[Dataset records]
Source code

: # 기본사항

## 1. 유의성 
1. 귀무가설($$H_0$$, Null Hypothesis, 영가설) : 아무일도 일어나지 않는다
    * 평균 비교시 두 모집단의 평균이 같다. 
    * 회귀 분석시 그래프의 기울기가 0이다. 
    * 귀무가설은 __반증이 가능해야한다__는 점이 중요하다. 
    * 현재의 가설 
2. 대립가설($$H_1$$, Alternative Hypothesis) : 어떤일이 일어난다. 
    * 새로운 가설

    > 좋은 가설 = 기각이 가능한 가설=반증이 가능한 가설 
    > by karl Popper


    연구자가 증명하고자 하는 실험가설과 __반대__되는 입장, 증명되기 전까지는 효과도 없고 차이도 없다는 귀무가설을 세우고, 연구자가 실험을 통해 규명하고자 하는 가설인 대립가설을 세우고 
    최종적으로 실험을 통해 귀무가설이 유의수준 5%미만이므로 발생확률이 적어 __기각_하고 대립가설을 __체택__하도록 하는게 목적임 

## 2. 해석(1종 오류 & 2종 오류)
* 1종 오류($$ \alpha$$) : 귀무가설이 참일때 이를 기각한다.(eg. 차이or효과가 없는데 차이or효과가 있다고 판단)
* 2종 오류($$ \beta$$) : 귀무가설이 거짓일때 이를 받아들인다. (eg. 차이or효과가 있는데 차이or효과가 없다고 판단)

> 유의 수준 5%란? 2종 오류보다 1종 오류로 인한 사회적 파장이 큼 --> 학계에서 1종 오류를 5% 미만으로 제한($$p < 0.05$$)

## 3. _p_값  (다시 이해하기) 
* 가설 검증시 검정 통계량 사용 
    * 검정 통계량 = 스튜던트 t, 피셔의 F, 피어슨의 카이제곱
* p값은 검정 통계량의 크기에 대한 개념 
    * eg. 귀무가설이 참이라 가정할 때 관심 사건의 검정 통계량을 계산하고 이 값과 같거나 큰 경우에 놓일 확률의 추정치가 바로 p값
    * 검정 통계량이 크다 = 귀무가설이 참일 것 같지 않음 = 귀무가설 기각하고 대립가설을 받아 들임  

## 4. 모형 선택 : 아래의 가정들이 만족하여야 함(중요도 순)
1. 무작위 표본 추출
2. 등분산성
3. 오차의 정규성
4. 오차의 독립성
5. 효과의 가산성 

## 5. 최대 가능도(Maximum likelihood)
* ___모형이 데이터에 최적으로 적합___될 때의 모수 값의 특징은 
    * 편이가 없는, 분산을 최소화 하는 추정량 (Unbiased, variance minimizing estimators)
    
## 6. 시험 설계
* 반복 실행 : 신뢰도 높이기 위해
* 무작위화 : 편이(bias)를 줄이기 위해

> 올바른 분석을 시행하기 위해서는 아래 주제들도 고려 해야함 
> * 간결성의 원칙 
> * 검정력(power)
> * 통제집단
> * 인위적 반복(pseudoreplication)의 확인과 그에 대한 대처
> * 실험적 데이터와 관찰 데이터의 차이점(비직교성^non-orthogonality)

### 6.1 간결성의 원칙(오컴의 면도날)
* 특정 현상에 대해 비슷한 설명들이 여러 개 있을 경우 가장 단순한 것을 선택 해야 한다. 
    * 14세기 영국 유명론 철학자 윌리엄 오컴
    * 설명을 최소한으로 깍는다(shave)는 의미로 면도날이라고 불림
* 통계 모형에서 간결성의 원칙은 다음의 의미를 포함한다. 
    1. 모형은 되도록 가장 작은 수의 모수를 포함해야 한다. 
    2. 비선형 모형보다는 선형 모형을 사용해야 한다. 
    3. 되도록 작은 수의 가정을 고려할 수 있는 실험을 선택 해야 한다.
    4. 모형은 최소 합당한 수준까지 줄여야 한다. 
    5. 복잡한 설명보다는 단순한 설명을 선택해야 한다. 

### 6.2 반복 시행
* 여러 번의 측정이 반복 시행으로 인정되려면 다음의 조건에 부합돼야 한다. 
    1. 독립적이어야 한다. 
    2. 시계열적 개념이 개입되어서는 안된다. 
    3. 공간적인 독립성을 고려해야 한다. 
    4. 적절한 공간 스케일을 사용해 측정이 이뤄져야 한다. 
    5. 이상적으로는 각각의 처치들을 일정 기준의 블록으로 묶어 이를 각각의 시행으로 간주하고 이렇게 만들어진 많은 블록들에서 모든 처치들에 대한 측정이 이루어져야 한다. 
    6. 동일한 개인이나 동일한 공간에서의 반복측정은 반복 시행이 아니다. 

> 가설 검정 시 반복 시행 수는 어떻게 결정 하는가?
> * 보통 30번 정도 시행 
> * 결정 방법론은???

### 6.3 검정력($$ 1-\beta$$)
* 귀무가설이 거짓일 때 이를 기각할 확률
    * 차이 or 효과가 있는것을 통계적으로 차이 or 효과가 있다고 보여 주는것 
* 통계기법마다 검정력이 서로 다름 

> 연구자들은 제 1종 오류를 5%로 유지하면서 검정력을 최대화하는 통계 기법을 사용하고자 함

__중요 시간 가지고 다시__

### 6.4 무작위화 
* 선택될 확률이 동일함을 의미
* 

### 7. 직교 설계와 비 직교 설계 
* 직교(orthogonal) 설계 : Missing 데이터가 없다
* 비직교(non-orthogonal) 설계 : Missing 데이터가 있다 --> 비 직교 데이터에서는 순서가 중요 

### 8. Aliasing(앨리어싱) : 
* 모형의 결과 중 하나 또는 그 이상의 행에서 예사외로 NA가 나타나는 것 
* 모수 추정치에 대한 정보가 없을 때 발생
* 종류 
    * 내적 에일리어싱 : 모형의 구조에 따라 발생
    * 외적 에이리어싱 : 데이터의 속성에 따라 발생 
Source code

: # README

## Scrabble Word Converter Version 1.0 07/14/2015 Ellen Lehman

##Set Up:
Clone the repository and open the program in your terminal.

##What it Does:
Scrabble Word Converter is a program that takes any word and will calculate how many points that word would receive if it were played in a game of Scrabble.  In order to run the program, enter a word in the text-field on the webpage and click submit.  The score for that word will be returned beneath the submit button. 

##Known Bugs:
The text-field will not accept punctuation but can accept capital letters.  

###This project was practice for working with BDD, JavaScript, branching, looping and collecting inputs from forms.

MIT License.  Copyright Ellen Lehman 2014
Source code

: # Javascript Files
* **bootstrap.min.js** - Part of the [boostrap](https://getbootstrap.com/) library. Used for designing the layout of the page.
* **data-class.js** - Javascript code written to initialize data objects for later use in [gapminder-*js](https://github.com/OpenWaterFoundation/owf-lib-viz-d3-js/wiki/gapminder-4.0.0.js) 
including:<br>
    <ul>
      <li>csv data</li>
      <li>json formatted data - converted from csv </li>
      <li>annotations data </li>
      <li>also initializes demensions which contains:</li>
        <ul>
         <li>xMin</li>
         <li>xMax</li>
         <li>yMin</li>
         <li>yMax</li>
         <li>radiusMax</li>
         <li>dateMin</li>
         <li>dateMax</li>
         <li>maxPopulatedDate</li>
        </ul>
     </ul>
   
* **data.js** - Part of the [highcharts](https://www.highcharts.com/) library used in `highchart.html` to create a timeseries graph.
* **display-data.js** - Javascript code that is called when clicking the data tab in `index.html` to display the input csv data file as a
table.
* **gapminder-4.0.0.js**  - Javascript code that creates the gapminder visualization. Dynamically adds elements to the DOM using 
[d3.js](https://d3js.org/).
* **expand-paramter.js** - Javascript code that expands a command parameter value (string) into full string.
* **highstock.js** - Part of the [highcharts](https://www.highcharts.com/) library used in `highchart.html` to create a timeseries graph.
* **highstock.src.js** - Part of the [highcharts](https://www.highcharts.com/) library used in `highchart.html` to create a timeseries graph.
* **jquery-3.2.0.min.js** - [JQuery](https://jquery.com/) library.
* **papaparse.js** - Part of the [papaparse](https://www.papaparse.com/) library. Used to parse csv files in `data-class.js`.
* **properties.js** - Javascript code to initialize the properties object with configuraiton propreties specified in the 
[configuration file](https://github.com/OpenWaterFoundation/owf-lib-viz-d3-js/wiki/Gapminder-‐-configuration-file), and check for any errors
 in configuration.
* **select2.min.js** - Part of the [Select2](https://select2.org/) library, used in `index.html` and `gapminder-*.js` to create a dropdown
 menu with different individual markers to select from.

> _Goal of the exercise_
Look through the records and gather every line containing "timeseries".

> _Task solution_
* **data.js** - Part of the [highcharts](https://www.highcharts.com/) library used in `highchart.html` to create a timeseries graph.
* **highstock.js** - Part of the [highcharts](https://www.highcharts.com/) library used in `highchart.html` to create a timeseries graph.
* **highstock.src.js** - Part of the [highcharts](https://www.highcharts.com/) library used in `highchart.html` to create a timeseries graph.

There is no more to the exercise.